September is the golden month

2011-SEP-02

gold moneyThe price of gold has started September on a strong footing. Spot gold is now trading at $1,850 per troy ounce, setting its sights on $1,900.

September is traditionally a very strong month for gold thanks to Indian demand, driven by the upcoming festival season. This year promises to top all previous benchmarks, as investment demand for gold continues to grow and is spurred rather than deterred by high prices. In a King World News interview yesterday James Turk warned that we could easily see $2,000 within a month or two.
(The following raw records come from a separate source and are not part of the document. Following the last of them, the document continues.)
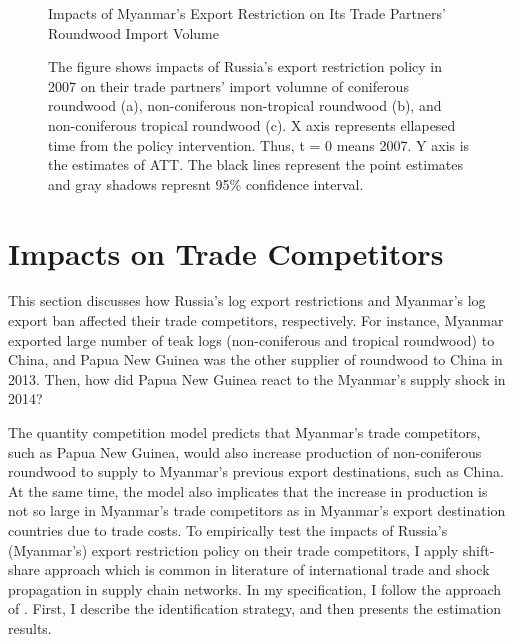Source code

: \documentclass[a4paper,12pt]{article}
\begin{document}
\begin{figure}[H] 
    \centering
    \caption{Impacts of Myanmar's Export Restriction on Its Trade Partners' Roundwood Import Volume}
    \caption*{\small{The figure shows impacts of Russia's export restriction policy in 2007 on their trade partners' import volumne of coniferous roundwood (a), non-coniferous non-tropical roundwood (b), and non-coniferous tropical roundwood (c). X axis represents ellapesed time from the policy intervention. Thus, t = 0 means 2007. Y axis is the estimates of ATT. The black lines represent the point estimates and gray shadows represnt 95\% confidence interval.}}
    \label{fig:cf_imp_Myanmar}
\end{figure}

\section{Impacts on Trade Competitors}
This section discusses how Russia's log export restrictions and Myanmar's log export ban affected their trade competitors, respectively. For instance, Myanmar exported large number of teak logs (non-coniferous and tropical roundwood) to China, and Papua New Guinea was the other supplier of roundwood to China in 2013. Then, how did Papua New Guinea react to the Myanmar's supply shock in 2014? 

The quantity competition model predicts that Myanmar's trade competitors, such as Papua New Guinea, would also increase production of non-coniferous roundwood to supply to Myanmar's previous export destinations, such as China. At the same time, the model also implicates that the increase in production is not so large in Myanmar's trade competitors as in Myanmar's export destination countries due to trade costs. To empirically test the impacts of Russia's (Myanmar's) export restriction policy on their trade competitors, I apply shift-share approach which is common in literature of international trade and shock propagation in supply chain networks. In my specification, I follow the approach of \cite{huneeus2018production}. First, I describe the identification strategy, and then presents the estimation results.
\end{document}
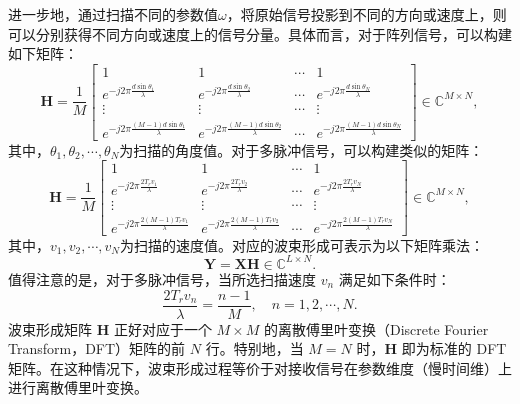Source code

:进一步地，通过扫描不同的参数值\( \omega \)，将原始信号投影到不同的方向或速度上，则可以分别获得不同方向或速度上的信号分量。具体而言，对于阵列信号，可以构建如下矩阵：
\[
    \mathbf{H} = \frac{1}{M}\begin{bmatrix}
        1                                                   & 1                                                    & \cdots & 1                                                   \\
        e^{- j 2 \pi \frac{d \sin \theta_1}{\lambda}}       & e^{- j 2 \pi \frac{d \sin \theta_2}{\lambda}}        & \cdots & e^{- j 2 \pi \frac{d \sin \theta_N}{\lambda}}       \\
        \vdots                                              & \vdots                                               & \cdots & \vdots                                              \\
        e^{- j 2 \pi \frac{(M-1) d \sin \theta_1}{\lambda}} & e^{- j 2 \pi \frac{ (M-1) d \sin \theta_2}{\lambda}} & \cdots & e^{- j 2 \pi \frac{(M-1) d \sin \theta_N}{\lambda}}
    \end{bmatrix}\in \mathbb{C}^{M \times N},
\]
其中，\( \theta_1, \theta_2, \cdots, \theta_N \)为扫描的角度值。对于多脉冲信号，可以构建类似的矩阵：
\[
    \mathbf{H} = \frac{1}{M}\begin{bmatrix}
        1                                             & 1                                             & \cdots & 1                                             \\
        e^{- j 2 \pi \frac{2 T_r v_1}{\lambda}}       & e^{- j 2 \pi \frac{2 T_r v_2}{\lambda}}       & \cdots & e^{- j 2 \pi \frac{2 T_r v_N}{\lambda}}       \\
        \vdots                                        & \vdots                                        & \cdots & \vdots                                        \\
        e^{- j 2 \pi \frac{2 (M-1) T_r v_1}{\lambda}} & e^{- j 2 \pi \frac{2 (M-1) T_r v_2}{\lambda}} & \cdots & e^{- j 2 \pi \frac{2 (M-1) T_r v_N}{\lambda}}
    \end{bmatrix} \in \mathbb{C}^{M \times N},
\]
其中，\( v_1, v_2, \cdots, v_N \)为扫描的速度值。对应的波束形成可表示为以下矩阵乘法：
\[
    \mathbf{Y} = \mathbf{X} \mathbf{H} \in \mathbb{C}^{L \times N}.
\]
值得注意的是，对于多脉冲信号，当所选扫描速度 $v_n$ 满足如下条件时：
\[
    \frac{2 T_r v_n}{\lambda} = \frac{n-1}{M}, \quad n = 1, 2, \cdots, N.
\]
波束形成矩阵 $\mathbf{H}$ 正好对应于一个 $M \times M$ 的离散傅里叶变换（Discrete Fourier Transform，DFT）矩阵的前 $N$ 行。特别地，当 $M = N$ 时，$\mathbf{H}$ 即为标准的 DFT 矩阵。在这种情况下，波束形成过程等价于对接收信号在参数维度（慢时间维）上进行离散傅里叶变换。

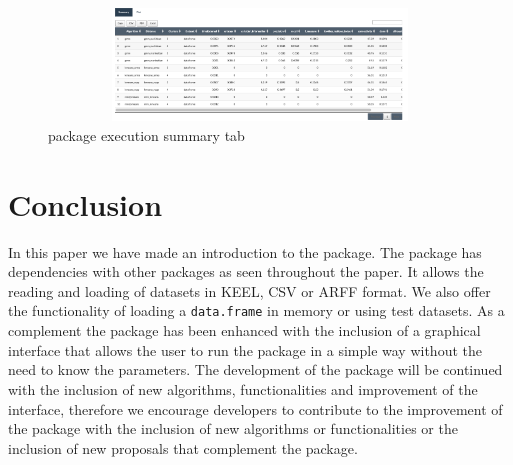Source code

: \begin{enumerate}
\begin{itemize}
  \begin{figure}[]
    \centering
     \includegraphics[width=14cm, height=3cm]{img/tab_summary}
      \caption{ package execution summary tab}
      \label{fig:tab_summary}
  \end{figure}

  \end{itemize}

\end{enumerate}
\newpage
\section{Conclusion}

In this paper we have made an introduction to the  package. The package has dependencies with other packages as seen throughout the paper. It allows the reading and loading of datasets in KEEL, CSV or ARFF format. We also offer the functionality of loading a \texttt{data.frame} in memory or using test datasets. As a complement the package has been enhanced with the inclusion of a graphical interface that allows the user to run the package in a simple way without the need to know the parameters. The development of the package will be continued with the inclusion of new algorithms, functionalities and improvement of the interface, therefore we encourage developers to contribute to the improvement of the package with the inclusion of new algorithms or functionalities or the inclusion of new proposals that complement the package.



\address{Luis Alfonso Pérez Martos\\
  Computer Department\\
  University of Jaén\\
  Spain\\
  (ORCiD if desired)\\
  }

\address{Ángel Miguel García Vico\\
  Computer Department\\
  University of Jaén\\
  Spain\\
  (ORCiD if desired)\\
  }

\address{Pedro González\\
  Computer Department\\
  University of Jaén\\
  Spain\\
  (ORCiD if desired)\\
  }

\address{Cristóbal J. Carmona\\
  Computer Department\\
  University of Jaén\\
  Spain\\
  (ORCiD if desired)\\
  }

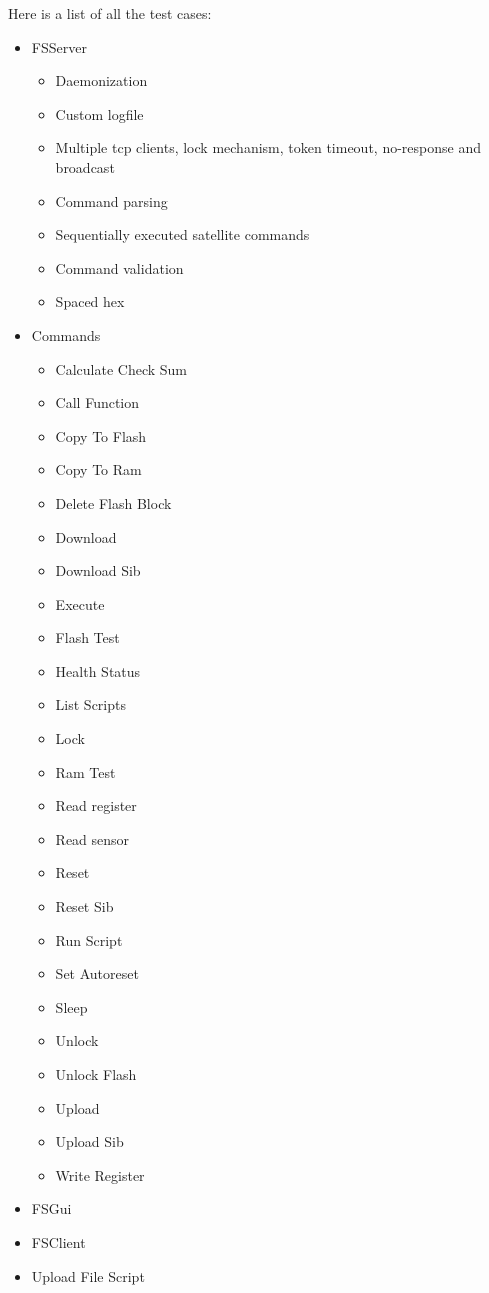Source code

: Here is a list of all the test cases:
\begin{itemize}
	\item FSServer

	\begin{itemize}
		\item Daemonization
		\item Custom logfile
		\item Multiple tcp clients, lock mechanism, token timeout, no-response and broadcast
		\item Command parsing
		\item Sequentially executed satellite commands
		\item Command validation
		\item Spaced hex
	\end{itemize}

	\item Commands
		\begin{itemize}
			\item Calculate Check Sum
			\item Call Function
			\item Copy To Flash
			\item Copy To Ram
			\item Delete Flash Block
			\item Download
			\item Download Sib
			\item Execute
			\item Flash Test
			\item Health Status
			\item List Scripts
			\item Lock
			\item Ram Test
			\item Read register
			\item Read sensor
			\item Reset
			\item Reset Sib
			\item Run Script
			\item Set Autoreset
			\item Sleep
			\item Unlock
			\item Unlock Flash
			\item Upload
			\item Upload Sib
			\item Write Register
		\end{itemize}

	\item FSGui
	\item FSClient
	\item Upload File Script

\end{itemize}

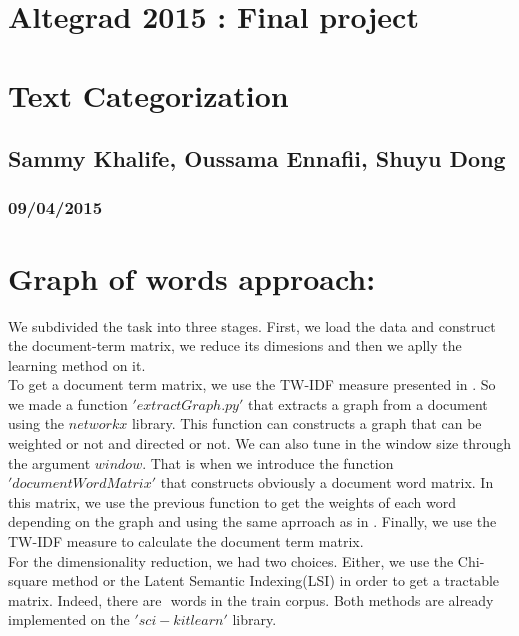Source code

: 
\geometry{hmargin=2.5cm,vmargin=2cm}   


\begin{center}

\section*{Altegrad 2015 : Final project}
\section*{Text Categorization}
\subsection*{Sammy Khalife, Oussama Ennafii, Shuyu Dong}
\subsubsection*{09/04/2015}

\end{center}

\section{Graph of words approach:}

We subdivided the task into three stages. First, we load the data and construct the document-term matrix, we reduce its dimesions and then we aplly the learning method on it.\\

To get a document term matrix, we use the TW-IDF measure presented in \cite{rousseau2013graph}. So we made a function $'extractGraph.py'$ that extracts a graph from a document using the $networkx$ library. This function can constructs a graph that can be weighted or not and directed or not. We can also tune in the window size through the argument $window$. That is when we introduce the function $'documentWordMatrix'$ that constructs obviously a document word matrix. In this matrix, we use the previous function to get the weights of each word depending on the graph and using the same aprroach as in \cite{rousseau2013graph}. Finally, we use the TW-IDF measure to calculate the document term matrix.\\

For the dimensionality reduction, we had two choices. Either, we use the Chi-square method or the Latent Semantic Indexing(LSI) in order to get a tractable matrix. Indeed, there are $ $ words in the train corpus. Both methods are already implemented on the $'sci-kit learn'$ library. \\

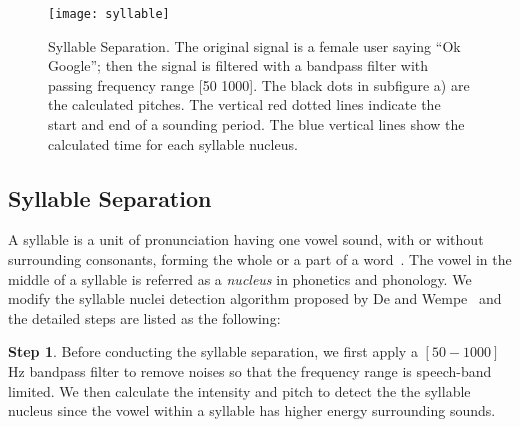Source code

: %
\begin{figure}[t]
	\centering
	\texttt{[image: syllable]}
	\caption[Syllable Separation]{Syllable Separation. The original signal is a female user saying ``Ok Google''; then the signal is filtered with a bandpass filter with passing frequency range [50 1000]. The black dots in subfigure a) are the calculated pitches. The vertical red dotted lines indicate the start and end of a sounding period. The blue vertical lines show the calculated time for each syllable nucleus.}
	\label{fig:syllable}
\end{figure}

\subsection{Syllable Separation}
A syllable is a unit of pronunciation having one vowel sound, with or without surrounding consonants, forming the whole or a part of a word~\cite{onlinesyllable}. The vowel in the middle of a syllable is referred as a \textit{nucleus} in phonetics and phonology. We modify the syllable nuclei detection algorithm proposed by De and Wempe~\cite{de2009praat} and the detailed steps are listed as the following:


\textbf{Step 1}. 
Before conducting the syllable separation, we first apply a $\left[50-1000\right]$ Hz bandpass filter to remove noises so that the frequency range is speech-band limited. We then calculate the intensity and pitch to detect the the syllable nucleus since the vowel within a syllable has higher energy surrounding sounds. 
%



%
%
%
%

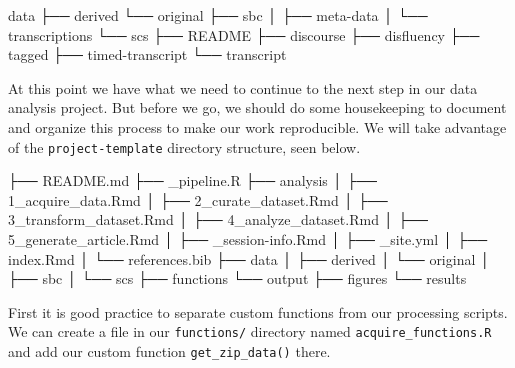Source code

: \documentclass[
]{article}
\newenvironment{Shaded}{\begin{snugshade}}{\end{snugshade}}
\newcommand{\ExtensionTok}[1]{#1}
\newcommand{\NormalTok}[1]{#1}
\begin{document}
\begin{Shaded}
\begin{Highlighting}[]
\ExtensionTok{data}
\ExtensionTok{├──}\NormalTok{ derived}
\ExtensionTok{└──}\NormalTok{ original}
    \ExtensionTok{├──}\NormalTok{ sbc}
    \ExtensionTok{│}\NormalTok{   ├── meta{-}data}
    \ExtensionTok{│}\NormalTok{   └── transcriptions}
    \ExtensionTok{└──}\NormalTok{ scs}
        \ExtensionTok{├──}\NormalTok{ README}
        \ExtensionTok{├──}\NormalTok{ discourse}
        \ExtensionTok{├──}\NormalTok{ disfluency}
        \ExtensionTok{├──}\NormalTok{ tagged}
        \ExtensionTok{├──}\NormalTok{ timed{-}transcript}
        \ExtensionTok{└──}\NormalTok{ transcript}
\end{Highlighting}
\end{Shaded}

At this point we have what we need to continue to the next step in our data analysis project. But before we go, we should do some housekeeping to document and organize this process to make our work reproducible. We will take advantage of the \texttt{project-template} directory structure, seen below.

\begin{Shaded}
\begin{Highlighting}[]
\ExtensionTok{├──}\NormalTok{ README.md}
\ExtensionTok{├──}\NormalTok{ \_pipeline.R}
\ExtensionTok{├──}\NormalTok{ analysis}
\ExtensionTok{│}\NormalTok{   ├── 1\_acquire\_data.Rmd}
\ExtensionTok{│}\NormalTok{   ├── 2\_curate\_dataset.Rmd}
\ExtensionTok{│}\NormalTok{   ├── 3\_transform\_dataset.Rmd}
\ExtensionTok{│}\NormalTok{   ├── 4\_analyze\_dataset.Rmd}
\ExtensionTok{│}\NormalTok{   ├── 5\_generate\_article.Rmd}
\ExtensionTok{│}\NormalTok{   ├── \_session{-}info.Rmd}
\ExtensionTok{│}\NormalTok{   ├── \_site.yml}
\ExtensionTok{│}\NormalTok{   ├── index.Rmd}
\ExtensionTok{│}\NormalTok{   └── references.bib}
\ExtensionTok{├──}\NormalTok{ data}
\ExtensionTok{│}\NormalTok{   ├── derived}
\ExtensionTok{│}\NormalTok{   └── original}
\ExtensionTok{│}\NormalTok{       ├── sbc}
\ExtensionTok{│}\NormalTok{       └── scs}
\ExtensionTok{├──}\NormalTok{ functions}
\ExtensionTok{└──}\NormalTok{ output}
    \ExtensionTok{├──}\NormalTok{ figures}
    \ExtensionTok{└──}\NormalTok{ results}
\end{Highlighting}
\end{Shaded}

First it is good practice to separate custom functions from our processing scripts. We can create a file in our \texttt{functions/} directory named \texttt{acquire\_functions.R} and add our custom function \texttt{get\_zip\_data()} there.
\end{document}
Silver, the other monetary metal, is also showing strength in the face of lower commodity prices. Despite an over 10% drop in crude oil prices in the past months, silver has held onto the $40 per ounce level and could soon resume its path to $50 an ounce. Spot silver is currently trading at $42.3 per ounce. With over 10,000 industrial applications, silver is second only to oil as a necessary commodity for industrial civilization, although arguably its monetary function is even more important than its industrial uses. A decoupling of silver prices from other commodities could signal a growing appreciation of its monetary properties, with very positive implications for its price.


Gold money and a possible return to the gold standard is starting to become a major issue in US politics, prompting former presidential candidate and magazine editor Steve Forbes to forecast that the dollar will again be backed by gold in as little as 5 years. Considering that one contender in the ongoing Republican primaries is a major proponent of the gold standard and another of the frontrunners has spoken favourably of it, the issue will certainly be discussed in the 2012 elections.

The major media has caught a whiff of this wind of change and we are seeing increasing coverage not only of gold, but also of gold as money. Reporting is still strongly biased against gold, but it is still a major shift from previous neglect. A prime example of this is this CNBC piece, which includes a poll on a return to a gold standard in which an overwhelming majority of participants (68%) voted in favour. The panel discussion shows us James Grant, of Grant’s Interest Rate Observer, beset by other commentators whose views of gold money are clearly very negative. The animation clip showing the “history” of the gold standard looks like an advertisement against it, including some gross misrepresentations of history. Thankfully, as the poll shows, viewers seem ever more immune to these attack pieces.

Markets are also waking up to the advantages of diversifying into hard assets, although as Adrian Ash points out here, there is still a large disparity between the 34% of investors that think that gold is a great safe haven and those that actually own it, with less than 1% of US household wealth net worth invested in gold.